(Data records begins)
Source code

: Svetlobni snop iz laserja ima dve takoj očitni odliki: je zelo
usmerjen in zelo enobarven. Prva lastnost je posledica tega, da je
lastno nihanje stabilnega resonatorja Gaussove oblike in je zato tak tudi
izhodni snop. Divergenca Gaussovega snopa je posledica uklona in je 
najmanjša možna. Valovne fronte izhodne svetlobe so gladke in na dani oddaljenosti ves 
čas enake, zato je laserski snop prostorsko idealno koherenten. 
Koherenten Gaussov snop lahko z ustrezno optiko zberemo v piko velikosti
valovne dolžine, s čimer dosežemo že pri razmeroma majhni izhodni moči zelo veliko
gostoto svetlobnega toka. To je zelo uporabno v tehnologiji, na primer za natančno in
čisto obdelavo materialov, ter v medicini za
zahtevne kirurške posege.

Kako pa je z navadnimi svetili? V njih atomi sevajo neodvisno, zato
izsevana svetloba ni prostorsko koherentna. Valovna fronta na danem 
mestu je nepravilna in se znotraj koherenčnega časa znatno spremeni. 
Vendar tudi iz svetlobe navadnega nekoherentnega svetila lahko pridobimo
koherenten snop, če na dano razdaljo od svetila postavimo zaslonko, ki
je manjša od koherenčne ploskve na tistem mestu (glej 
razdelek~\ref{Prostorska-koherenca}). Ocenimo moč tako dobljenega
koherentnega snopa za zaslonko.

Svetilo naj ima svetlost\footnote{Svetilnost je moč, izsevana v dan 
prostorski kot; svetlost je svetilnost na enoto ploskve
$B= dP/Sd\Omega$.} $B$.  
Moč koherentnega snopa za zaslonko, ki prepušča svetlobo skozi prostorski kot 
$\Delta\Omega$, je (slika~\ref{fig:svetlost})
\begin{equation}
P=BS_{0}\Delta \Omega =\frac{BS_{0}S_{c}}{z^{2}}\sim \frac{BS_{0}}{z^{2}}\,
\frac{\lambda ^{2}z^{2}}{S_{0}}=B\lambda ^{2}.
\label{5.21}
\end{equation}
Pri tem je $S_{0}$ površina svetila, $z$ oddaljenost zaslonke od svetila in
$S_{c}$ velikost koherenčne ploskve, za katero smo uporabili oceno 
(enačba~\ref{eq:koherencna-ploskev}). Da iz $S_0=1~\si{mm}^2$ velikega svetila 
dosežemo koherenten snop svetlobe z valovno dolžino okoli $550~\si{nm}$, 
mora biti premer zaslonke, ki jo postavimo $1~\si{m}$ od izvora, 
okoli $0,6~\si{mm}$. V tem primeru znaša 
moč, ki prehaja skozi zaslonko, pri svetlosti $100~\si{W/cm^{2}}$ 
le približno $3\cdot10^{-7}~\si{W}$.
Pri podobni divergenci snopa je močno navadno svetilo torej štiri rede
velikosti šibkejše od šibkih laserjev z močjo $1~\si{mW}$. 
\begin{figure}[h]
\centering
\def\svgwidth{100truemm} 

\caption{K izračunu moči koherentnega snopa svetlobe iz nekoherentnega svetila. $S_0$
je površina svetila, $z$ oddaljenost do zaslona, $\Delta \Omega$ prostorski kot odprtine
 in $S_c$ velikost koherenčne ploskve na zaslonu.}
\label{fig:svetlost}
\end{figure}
(Data records ends)
**Problem statement**
Looking at the records above, in how many lines does the word "izsevana" occur? Reply with the number alone.

**Task result**
2